Respiré hondo, esforzándome para sacudirme la pesadilla; me levanté en la pieza oscura, cuando oí de pronto unos ruidos vagos que llegaban a través de las pausas de la tormenta. Me vestí, dominado por un intenso horror y sabiendo que ya no iba a poder dormir en toda la noche, y oí entonces un sonido sordo en la escalera. Reconocí el paso de Ovejero, que golpeó la puerta y entró, llevando en la mano un sol de noche.
Su palidez cadavérica, sus ojos llenos de una histeria contenida y una loca hilaridad, y sobre todo la venda tapándole la oreja, me aterraron. Pero aún así, preferí su presencia a la soledad que había estado aguantando, y lo recibí con alivio. 
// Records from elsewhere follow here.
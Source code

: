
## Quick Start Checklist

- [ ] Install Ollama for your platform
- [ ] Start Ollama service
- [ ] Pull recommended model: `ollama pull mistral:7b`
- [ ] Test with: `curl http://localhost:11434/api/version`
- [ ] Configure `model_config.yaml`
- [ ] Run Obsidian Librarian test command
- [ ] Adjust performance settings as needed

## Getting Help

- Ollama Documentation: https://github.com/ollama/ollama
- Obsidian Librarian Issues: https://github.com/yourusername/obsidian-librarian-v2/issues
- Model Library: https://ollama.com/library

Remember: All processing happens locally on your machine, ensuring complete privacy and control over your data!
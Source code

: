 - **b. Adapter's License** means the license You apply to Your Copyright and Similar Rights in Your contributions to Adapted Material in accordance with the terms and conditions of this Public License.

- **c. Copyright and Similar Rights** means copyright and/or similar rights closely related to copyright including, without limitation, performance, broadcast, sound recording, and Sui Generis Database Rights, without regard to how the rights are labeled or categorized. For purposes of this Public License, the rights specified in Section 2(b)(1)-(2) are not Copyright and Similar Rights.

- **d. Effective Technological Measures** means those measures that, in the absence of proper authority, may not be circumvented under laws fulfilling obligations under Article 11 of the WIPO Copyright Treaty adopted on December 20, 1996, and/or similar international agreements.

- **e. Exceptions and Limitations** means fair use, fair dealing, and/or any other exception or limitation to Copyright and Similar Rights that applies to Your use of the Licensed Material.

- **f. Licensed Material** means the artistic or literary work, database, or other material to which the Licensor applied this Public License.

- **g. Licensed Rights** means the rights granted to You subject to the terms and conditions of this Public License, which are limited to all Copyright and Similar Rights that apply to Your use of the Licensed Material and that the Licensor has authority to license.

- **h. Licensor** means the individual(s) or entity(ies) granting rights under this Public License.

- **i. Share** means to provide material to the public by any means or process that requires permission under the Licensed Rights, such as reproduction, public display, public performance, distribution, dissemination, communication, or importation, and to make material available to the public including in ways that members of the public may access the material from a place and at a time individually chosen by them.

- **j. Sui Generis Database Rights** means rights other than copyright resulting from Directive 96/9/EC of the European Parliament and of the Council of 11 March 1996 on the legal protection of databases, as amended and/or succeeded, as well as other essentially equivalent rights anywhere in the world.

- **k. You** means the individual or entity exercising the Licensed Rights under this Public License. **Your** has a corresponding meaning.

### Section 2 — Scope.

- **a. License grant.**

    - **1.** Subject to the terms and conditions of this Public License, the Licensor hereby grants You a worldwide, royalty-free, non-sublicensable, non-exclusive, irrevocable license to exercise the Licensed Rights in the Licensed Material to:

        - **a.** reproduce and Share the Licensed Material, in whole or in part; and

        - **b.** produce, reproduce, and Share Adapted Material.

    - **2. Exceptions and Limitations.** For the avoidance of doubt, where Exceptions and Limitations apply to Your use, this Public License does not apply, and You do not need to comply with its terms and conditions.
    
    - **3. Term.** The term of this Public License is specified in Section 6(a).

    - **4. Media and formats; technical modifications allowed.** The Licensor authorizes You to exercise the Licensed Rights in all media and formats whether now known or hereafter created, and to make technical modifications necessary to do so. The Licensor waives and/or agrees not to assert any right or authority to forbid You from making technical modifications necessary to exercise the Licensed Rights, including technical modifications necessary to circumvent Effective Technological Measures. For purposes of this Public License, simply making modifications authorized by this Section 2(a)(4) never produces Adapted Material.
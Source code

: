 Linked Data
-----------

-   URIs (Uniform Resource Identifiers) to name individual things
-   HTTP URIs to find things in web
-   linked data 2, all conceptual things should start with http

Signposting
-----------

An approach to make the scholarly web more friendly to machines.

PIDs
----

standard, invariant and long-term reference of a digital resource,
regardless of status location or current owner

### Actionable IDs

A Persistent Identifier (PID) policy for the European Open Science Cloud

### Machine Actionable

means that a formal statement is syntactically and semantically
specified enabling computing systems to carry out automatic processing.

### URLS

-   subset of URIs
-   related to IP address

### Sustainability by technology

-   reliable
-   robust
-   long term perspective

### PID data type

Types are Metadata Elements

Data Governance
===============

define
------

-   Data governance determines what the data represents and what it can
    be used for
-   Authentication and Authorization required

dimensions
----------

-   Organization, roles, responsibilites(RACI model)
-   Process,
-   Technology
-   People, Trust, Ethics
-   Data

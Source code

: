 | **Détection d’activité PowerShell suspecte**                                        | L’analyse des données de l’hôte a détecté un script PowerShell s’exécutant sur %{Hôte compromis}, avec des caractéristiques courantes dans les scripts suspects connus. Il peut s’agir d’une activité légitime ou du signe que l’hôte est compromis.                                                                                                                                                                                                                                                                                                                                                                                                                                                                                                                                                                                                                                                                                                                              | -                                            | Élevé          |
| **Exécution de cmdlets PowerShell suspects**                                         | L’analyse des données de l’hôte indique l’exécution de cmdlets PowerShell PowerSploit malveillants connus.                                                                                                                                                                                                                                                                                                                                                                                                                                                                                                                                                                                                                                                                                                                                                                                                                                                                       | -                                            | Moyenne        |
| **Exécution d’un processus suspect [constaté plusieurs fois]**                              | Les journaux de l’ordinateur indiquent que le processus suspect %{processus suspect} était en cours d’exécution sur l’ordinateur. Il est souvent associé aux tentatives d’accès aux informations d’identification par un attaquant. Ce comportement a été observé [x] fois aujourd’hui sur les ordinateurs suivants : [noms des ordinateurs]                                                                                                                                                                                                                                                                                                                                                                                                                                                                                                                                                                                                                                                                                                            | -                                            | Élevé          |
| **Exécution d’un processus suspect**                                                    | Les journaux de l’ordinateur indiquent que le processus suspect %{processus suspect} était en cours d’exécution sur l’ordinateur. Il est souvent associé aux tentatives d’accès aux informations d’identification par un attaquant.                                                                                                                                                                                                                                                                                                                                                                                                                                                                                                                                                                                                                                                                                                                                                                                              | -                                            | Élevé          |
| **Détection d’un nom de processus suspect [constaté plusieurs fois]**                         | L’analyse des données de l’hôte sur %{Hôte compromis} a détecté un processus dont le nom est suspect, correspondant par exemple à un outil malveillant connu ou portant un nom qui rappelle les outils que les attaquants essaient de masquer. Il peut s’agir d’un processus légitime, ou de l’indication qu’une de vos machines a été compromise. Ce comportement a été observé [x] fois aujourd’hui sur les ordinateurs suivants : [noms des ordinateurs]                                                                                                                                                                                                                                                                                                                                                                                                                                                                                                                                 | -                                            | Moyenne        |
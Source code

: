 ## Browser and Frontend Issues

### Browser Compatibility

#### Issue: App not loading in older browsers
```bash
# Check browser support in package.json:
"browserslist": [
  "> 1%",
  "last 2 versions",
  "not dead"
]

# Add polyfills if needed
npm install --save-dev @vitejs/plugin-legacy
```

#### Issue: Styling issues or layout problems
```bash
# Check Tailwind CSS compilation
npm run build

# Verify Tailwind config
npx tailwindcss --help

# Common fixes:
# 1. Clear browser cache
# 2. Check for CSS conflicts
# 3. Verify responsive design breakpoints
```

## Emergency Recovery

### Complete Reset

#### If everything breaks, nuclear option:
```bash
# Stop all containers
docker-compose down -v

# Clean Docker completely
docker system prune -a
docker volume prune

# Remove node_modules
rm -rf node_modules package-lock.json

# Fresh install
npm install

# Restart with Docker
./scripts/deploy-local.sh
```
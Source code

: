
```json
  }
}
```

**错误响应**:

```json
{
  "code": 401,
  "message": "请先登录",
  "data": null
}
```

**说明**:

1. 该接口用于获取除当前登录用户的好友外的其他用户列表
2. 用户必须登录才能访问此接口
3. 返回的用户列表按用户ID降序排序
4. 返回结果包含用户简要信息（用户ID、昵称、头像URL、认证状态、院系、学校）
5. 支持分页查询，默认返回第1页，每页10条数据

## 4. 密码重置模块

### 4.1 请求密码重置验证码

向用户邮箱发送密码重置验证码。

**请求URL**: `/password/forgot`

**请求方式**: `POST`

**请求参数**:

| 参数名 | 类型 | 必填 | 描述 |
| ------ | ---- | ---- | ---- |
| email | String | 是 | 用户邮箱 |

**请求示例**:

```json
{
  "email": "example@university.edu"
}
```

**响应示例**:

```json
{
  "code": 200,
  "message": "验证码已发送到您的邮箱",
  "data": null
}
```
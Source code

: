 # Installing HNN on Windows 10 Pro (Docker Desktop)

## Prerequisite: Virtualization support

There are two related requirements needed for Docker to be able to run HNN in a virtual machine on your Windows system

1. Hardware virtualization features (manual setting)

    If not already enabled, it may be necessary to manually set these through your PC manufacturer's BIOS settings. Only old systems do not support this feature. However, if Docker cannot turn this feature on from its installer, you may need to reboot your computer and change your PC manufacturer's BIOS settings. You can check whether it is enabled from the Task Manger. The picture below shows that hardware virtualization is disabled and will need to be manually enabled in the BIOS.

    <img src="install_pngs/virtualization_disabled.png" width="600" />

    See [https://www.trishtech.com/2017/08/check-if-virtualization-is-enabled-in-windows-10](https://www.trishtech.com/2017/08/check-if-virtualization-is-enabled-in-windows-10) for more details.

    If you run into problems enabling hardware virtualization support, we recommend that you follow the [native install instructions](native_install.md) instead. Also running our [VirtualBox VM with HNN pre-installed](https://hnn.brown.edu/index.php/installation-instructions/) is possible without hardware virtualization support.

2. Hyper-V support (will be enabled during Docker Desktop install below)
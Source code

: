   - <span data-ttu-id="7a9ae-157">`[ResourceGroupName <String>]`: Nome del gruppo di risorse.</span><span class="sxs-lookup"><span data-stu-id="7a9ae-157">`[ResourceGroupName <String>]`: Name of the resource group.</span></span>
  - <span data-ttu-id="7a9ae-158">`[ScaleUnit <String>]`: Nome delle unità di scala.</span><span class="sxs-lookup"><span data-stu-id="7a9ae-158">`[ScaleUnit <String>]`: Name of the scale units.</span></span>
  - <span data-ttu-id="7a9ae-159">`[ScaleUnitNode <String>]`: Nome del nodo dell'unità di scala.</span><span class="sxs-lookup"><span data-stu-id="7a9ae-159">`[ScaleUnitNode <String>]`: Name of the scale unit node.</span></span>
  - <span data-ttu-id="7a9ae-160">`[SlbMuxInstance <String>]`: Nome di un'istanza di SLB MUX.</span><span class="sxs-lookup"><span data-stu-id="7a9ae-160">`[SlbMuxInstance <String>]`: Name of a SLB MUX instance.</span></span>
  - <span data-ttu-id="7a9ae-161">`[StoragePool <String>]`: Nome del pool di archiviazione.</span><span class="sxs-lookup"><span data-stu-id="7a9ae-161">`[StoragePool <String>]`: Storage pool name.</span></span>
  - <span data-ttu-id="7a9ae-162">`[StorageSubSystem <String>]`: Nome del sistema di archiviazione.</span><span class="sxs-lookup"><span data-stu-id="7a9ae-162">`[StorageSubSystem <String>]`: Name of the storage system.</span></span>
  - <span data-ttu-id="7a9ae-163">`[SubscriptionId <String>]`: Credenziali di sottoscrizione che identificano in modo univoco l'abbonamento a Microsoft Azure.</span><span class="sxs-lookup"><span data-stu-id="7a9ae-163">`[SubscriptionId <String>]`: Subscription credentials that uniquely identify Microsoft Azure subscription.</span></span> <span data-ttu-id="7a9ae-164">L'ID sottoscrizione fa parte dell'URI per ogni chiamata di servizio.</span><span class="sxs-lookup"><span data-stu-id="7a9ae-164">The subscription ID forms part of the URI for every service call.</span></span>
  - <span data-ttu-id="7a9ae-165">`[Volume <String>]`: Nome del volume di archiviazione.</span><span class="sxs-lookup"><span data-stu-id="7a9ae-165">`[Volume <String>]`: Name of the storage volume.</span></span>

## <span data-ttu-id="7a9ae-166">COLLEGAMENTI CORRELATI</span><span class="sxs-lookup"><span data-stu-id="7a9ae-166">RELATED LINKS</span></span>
¿Ud. vio alguna vez los fantasmas de los Ávalos?— me dijo. ¡Venga y véalos!. Mientras hablaba, dejó la lámpara a un lado, se lanzó hacia la ventana y abrió las grandes hojas de par en par, dándole la cara a la tormenta. Miré hacia abajo, en dirección al estanque de los Ávalos, y otra vez tuve la misma sensación que cuando llegaba a la casa días atrás: ¡había alguien entre los árboles!, detrás de la cerca que separaba las dos propiedades, en las viñas bajas; había bultos, me imaginé o vi muchas sombras, y noté movimientos de gente que corría entre las plantas, que los relámpagos dejaban ver de vez en cuando.

Era una noche tormentosa, espantosamente linda, singular en su terror y su belleza demencial. Un remolino había concentrado su fuerza en el viejo techo de cañas y pajas y las nubes, negras y bajas, pasaban al ras sobre la casa. 

¡Salga del frío, Ovejero, venga!— le dije, temblando, preocupado con los bultos atrás de los árboles, que parecía que estuvieran haciendo un movimiento de cerco a la casa.
Me repuse del pánico, y lo saqué al viejo de la ventana, llevándolo hasta el sillón y tapándolo con una colcha.

Escuchemé Ovejero, estas apariciones que tanto lo trastornan no son más que fenómenos eléctricos normales, un tipo de relámpagos, algo así como espejismos, que tienen su origen en los miasmas y los vapores que se levantan del estanque de los Ávalos— le dije para tranquilizarlo, pero sin dejar de pensar por un instante, con terror, en lo que podrían ser las sombras amenazadoras que se cerraban sobre la casa.

Cerremos la ventana, el aire helado es peligroso. ¡Fíjese!, aquí hay uno de sus cuentos favoritos. ¡Mire! voy a leérselo y así pasaremos más rápido esta terrible noche— le insistí, cuando vi que volvía hacia la ventana.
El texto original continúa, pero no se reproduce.